We’ve been reading these long stories in John, and the thing about them is that they all end up in the same place: belief. Why is belief so important? We can really fixate on the intellectual side of it, that belief is primarily “I need to sign off on a set of unprovable hypotheses, and anyone who doesn’t intellectually sign off on them is cut off from God.” Don’t mistake me—theology is important, and getting beliefs right is important because beliefs have consequences. Theology is how we grow in our relationship with Jesus into more and more truth. But when Jesus is face to face with us, like he is with Mary and Martha, belief is about the connection between our hearts and his. A relationship we didn’t know was possible. We Presbyterians have traditionally held that belief is not even something we do, but a gift God gives us, for none of us can “decide” to believe, we either do or don’t. And so belief is the heart of your heart saying “yes” to a relationship—a gift from God that he opens our eyes to see and hearts to believe—with and in and through Jesus to the rest of the world. A relationship between Jesus and yourself, a relationship with yourself in Jesus, and a relationship to the rest of the world through Jesus. The path to all these relationships is belief, and the core to all of them is the rhythm of resurrection.
To believe in Jesus is simply to say “yes” to the new life that God already embedded in your soul, the life that has overcome death, is currently overcoming death in a million ways in a life of faith, and will totally overcome death in the end. As we see with Lazarus, the blind man, and every person Jesus heals and raises and encounters, it is a life where pain is not erased, but included, sanctified, and glorified.
There’s that word again, “glorify.” Jesus says it a lot in John. To “glorify,” to “reveal God’s glory through” something, is done whenever we lift something real up before God. As Jesus told Nicodemus, the Son of Man will be glorified just as the bronze serpent was, physically lifted up so that even mortality can show God’s glory. His body was human so that it would be directly touched by death and thus show God’s glory even in death. Through belief, any of us can bring anything before God that it may be transformed by his glory. You can bring your heartache, your pain, your backache, your bruises, your aging, your embarrassments, your regrets, anything, lift it up before God, saying, “God, I know you are going to work through this somehow, and I don’t even know how yet. Here is something awful, here is something that is not working. Here is even war. Show me how you will reveal yourself through this, Lord.”
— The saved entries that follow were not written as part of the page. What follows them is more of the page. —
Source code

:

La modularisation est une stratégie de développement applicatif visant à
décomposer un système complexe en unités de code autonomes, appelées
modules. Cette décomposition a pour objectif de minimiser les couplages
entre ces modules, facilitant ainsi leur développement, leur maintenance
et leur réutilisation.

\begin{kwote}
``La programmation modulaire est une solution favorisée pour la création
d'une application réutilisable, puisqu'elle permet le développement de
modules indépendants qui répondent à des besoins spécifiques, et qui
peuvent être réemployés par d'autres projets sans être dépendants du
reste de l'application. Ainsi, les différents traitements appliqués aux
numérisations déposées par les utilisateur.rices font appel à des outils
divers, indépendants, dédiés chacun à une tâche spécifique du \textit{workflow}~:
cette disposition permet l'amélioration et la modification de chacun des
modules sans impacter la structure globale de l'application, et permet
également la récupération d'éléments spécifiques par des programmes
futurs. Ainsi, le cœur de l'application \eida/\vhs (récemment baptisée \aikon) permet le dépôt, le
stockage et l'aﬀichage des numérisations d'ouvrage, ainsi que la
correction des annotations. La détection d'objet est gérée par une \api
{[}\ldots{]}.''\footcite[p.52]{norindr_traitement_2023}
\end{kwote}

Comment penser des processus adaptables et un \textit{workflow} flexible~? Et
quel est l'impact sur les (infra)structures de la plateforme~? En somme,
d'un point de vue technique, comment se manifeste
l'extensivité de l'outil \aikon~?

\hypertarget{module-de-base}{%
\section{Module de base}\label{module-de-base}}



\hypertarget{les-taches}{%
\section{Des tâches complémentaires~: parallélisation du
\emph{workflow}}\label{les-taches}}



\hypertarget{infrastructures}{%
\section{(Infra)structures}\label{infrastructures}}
Jesus does. His friend Lazarus, “the dead man,” so dead that the stench is bleeding through stone, comes out. But do you see how you can be Lazarus too? Whether you have an illness, your body’s breaking down, your mind’s not working right, you can’t remember stuff like you used to, you can’t work how you once worked, you don’t have the family life you dreamed of having, these all bear the stench of death on them through your bandages. But the question that really matters is: do you believe?
Do you believe that he loves you? Do you believe that he is the resurrection and the life and there is nothing he can’t work through? Do you believe God’s resurrection power just decides to stop before he reaches your neighbors or do you believe that he came to be savior for all? Do you believe that his glory can be revealed in absolutely everything?
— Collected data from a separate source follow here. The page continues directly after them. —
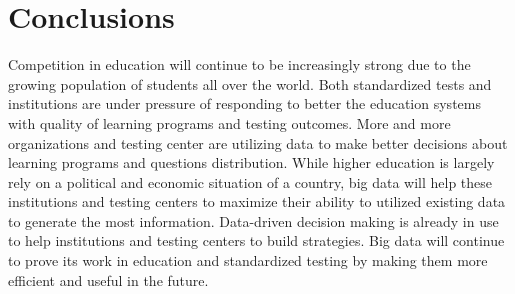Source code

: \documentclass[sigconf]{acmart}
\begin{document}
\section{Conclusions}
Competition in education will continue to be increasingly strong due to the growing population of students all over the world.\cite{Selingo2017} Both standardized tests and institutions are under pressure of responding to better the education systems with quality of learning programs and testing outcomes. More and more organizations and testing center are utilizing data to make better decisions about learning programs and questions distribution. While higher education is largely rely on a political and economic situation of a country, big data will help these institutions and testing centers to maximize their ability to utilized existing data to generate the most information. Data-driven decision making is already in use to help institutions and testing centers to build strategies. Big data will continue to prove its work in education and standardized testing by making them more efficient and useful in the future. 





 
\end{document}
Some of us feel that being born into this world is deeply unfair. We were born into a world that, if left to its own devices, would keep returning towards oblivion. But in the midst of oblivion, God did not say, “Well, it’s a cosmic joke, c’est la vie.” God looked at oblivion and said, “I will not abandon my children to nothingness.” To make sure we knew it, he came in the form of one of us so that you would know he feels everything you feel. He walked your walk, not just talking his talk. And he just wants you to believe that sin and death are not in charge, because this transforms your whole way of life so that resurrection love is working through you in all that you do.
No matter how much you believe it, no matter how real it seems that death is in charge, that awfulness is in charge, that our nation is hopelessly corrupt, that our society is becoming more and more immoral, fear not. Believe. Especially if there is a stone of doubt between you and Jesus that cannot move, believe. Not because God wants you to trick yourself into agreeing to something untrue. But because the truest thing, the deepest thing, the realest thing is the glorification of even the thing we thought could not be glorified. Jesus says, “Bring all of your suffering, all of it, to me. Bring it through me and I will show myself through the places deep in the caves you thought were too dark for life. Believe in me. Roll away the stone. Come out.” Amen.